Locally, there are good practical reasons for Council to stop devoting so much energy to managing the density phobia of a few, and embrace the opportunity to have more, and more varied, housing in the city. For one thing, earlier this week, Council members were just celebrating the release of the spending plan for the $400 million Neighborhood Preservation Initiative, which is financed by a bond underwritten by new construction tax.
The plan seems like it will make a positive difference, and what would be great is if members looked for more ways to raise more new construction tax money, rather than less.

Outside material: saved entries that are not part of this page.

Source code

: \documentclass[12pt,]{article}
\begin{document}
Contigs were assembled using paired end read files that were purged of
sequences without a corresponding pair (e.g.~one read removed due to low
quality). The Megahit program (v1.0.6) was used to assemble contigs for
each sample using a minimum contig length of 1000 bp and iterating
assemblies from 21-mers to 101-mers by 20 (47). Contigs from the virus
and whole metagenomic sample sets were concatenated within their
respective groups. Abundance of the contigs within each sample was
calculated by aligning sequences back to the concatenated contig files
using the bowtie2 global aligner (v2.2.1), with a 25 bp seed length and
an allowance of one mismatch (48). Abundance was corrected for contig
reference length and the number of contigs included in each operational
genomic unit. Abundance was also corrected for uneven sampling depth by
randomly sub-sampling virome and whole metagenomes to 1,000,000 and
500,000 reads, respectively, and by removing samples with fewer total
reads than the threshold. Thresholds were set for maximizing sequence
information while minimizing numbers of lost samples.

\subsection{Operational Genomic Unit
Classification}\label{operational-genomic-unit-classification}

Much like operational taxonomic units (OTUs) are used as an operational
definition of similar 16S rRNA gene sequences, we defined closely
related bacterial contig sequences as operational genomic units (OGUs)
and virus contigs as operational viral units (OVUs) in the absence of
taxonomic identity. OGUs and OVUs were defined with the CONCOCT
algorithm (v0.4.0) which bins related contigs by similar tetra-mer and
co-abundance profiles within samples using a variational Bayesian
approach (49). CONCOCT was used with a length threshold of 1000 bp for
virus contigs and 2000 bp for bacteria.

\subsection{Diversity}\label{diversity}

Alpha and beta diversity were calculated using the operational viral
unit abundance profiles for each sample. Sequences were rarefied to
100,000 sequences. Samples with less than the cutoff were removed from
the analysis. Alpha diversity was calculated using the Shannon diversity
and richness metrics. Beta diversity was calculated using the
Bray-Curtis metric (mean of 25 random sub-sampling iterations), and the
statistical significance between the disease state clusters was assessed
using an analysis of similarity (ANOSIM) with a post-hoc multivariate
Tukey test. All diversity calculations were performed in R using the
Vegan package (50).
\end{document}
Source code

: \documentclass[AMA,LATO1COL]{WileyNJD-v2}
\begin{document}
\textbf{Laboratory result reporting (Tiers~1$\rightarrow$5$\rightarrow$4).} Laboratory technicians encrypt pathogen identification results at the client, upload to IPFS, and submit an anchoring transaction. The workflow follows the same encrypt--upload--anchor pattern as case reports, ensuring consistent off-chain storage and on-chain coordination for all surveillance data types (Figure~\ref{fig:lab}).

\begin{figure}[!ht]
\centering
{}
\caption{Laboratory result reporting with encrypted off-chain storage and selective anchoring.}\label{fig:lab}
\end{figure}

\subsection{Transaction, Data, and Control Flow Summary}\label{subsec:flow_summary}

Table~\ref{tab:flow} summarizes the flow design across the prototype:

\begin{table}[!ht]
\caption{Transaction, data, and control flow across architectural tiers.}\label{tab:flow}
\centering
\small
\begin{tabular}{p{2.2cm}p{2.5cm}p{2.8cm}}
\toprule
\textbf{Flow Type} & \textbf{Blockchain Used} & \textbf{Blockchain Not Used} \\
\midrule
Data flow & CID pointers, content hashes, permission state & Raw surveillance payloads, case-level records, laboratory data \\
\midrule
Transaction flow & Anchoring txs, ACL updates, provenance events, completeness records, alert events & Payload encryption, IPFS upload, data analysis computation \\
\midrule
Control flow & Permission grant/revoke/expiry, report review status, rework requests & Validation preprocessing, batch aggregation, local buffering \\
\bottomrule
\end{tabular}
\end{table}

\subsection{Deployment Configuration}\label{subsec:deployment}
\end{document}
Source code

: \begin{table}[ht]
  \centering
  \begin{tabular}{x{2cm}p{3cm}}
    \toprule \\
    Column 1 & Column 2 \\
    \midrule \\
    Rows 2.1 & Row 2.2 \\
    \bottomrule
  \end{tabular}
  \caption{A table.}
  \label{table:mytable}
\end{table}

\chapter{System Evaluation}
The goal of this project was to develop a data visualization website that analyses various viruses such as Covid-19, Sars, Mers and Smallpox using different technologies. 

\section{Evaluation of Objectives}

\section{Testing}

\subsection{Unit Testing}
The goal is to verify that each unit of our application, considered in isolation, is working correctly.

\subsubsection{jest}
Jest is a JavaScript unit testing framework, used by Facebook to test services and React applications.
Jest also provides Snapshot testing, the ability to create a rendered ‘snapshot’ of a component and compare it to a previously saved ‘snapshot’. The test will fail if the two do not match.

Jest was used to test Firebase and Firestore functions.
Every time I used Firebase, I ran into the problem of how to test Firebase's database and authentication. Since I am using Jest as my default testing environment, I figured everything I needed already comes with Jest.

The success of the NPI program now depends on how much construction spending happens in the city, so under those circumstances, there should start to be some more resistance from political supporters and beneficiaries of NPI spending initiatives to any Council moves that would clearly reduce the amount of construction tax revenue.
It’s also important because Philadelphia needs a lot more jobs coming out of the COVID recession, especially ones that don’t require a college degree. The pandemic has wiped out almost all the job gains from the last decade of growth, so anti-growth politics especially now are really a luxury we can’t afford.
Construction jobs are good working-class jobs and even entry-level work pays well, and the NPI program is going to help put more people to work. But we are going to badly miss out on the full economic power of NPI if this Council continues to try and have it both ways on housing and jobs.